After a sleepless, wretched night, poor Miriam rose before daybreak, and wrote a letter to her brother. A very touching letter it was, and blotted with her tears. There was not a word of reproach in it, but much sorrow and more love, and gentle tender counsel, such as a pious mother might have given to her son. No stranger who might have chanced to see "Miriam in one of her tempers," would have believed that that girl with flashing dark eyes and unbridled tongue could ever have written such a letter.

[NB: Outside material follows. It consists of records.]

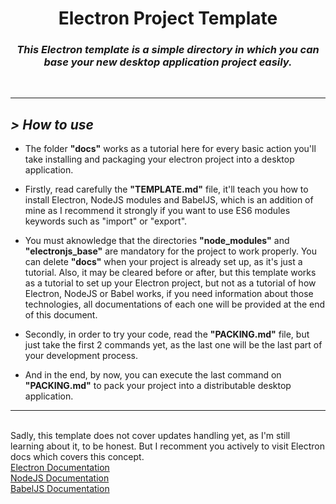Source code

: <h1 align="center"><b>Electron Project Template</b></h1>

<h3 align="center">
<i>This Electron template is a simple directory in which you can base your new desktop application project easily.</i>
</h3><br>

***

<h2 align="left">
<b><i>> How to use</b></i>
</h2>

- The folder **"docs"** works as a tutorial here for every basic action you'll take installing and packaging your electron project into a desktop application.

- Firstly, read carefully the **"TEMPLATE.md"** file, it'll teach you how to install Electron, NodeJS modules and BabelJS, which is an addition of mine as I recommend it strongly if you want to use ES6 modules keywords such as "import" or "export".

- You must aknowledge that the directories **"node_modules"** and **"electronjs_base"** are mandatory for the project to work properly. You can delete **"docs"** when your project is already set up, as it's just a tutorial. Also, it may be cleared before or after, but this template works as a tutorial to set up your Electron project, but not as a tutorial of how Electron, NodeJS or Babel works, if you need information about those technologies, all documentations of each one will be provided at the end of this document.

- Secondly, in order to try your code, read the **"PACKING.md"** file, but just take the first 2 commands yet, as the last one will be the last part of your development process.

- And in the end, by now, you can execute the last command on **"PACKING.md"** to pack your project into a distributable desktop application.

***
<br>
Sadly, this template does not cover updates handling yet, as I'm still learning about it, to be honest. But I recomment you actively to visit Electron docs which covers this concept.

<br>
<a align="left" href="https://www.electronjs.org/docs/latest/">Electron Documentation</a><br>
<a align="left" href="https://nodejs.org/en/docs/">NodeJS Documentation</a><br>
<a align="left" href="https://babeljs.io/docs/en/">BabelJS Documentation</a><br>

With sickening suspense Miriam awaited her brother's reply. At that time her soul was almost constantly wrestling in prayer. Whether she were employed in dusting the room, or preparing the meal by the kitchen fire, or at the wash-tub, Miriam was silently lifting up her heart in an agony of entreaty for her twin brother.
The answer to her letter came before long. Miriam's heart was in a flutter as she tore the envelope open, then she could scarcely read the lines before her, because of the thankful tears which flowed before she had read the letter half through. Hamil was quite as much ashamed of his conduct as his sister had been, and the young soldier had the manliness to own it. He had been led away by evil company, he had not had the strength to resist the temptations which beset a man in barracks, but he promised to struggle against what he confessed to be his besetting weakness, a taste for ardent spirits. Hamil asked his sister to pray for him; he would, he wrote, follow her good advice, and "watch and pray" for himself. He trusted that he would never again give his darling Miriam cause to blush for her brother.
A great weight was lifted from the heart of Miriam; Hamil seemed dearer than ever. Again the sister could go on her way rejoicing in hope. To Miriam's great satisfaction, Hamil was soon afterwards removed to barracks in London.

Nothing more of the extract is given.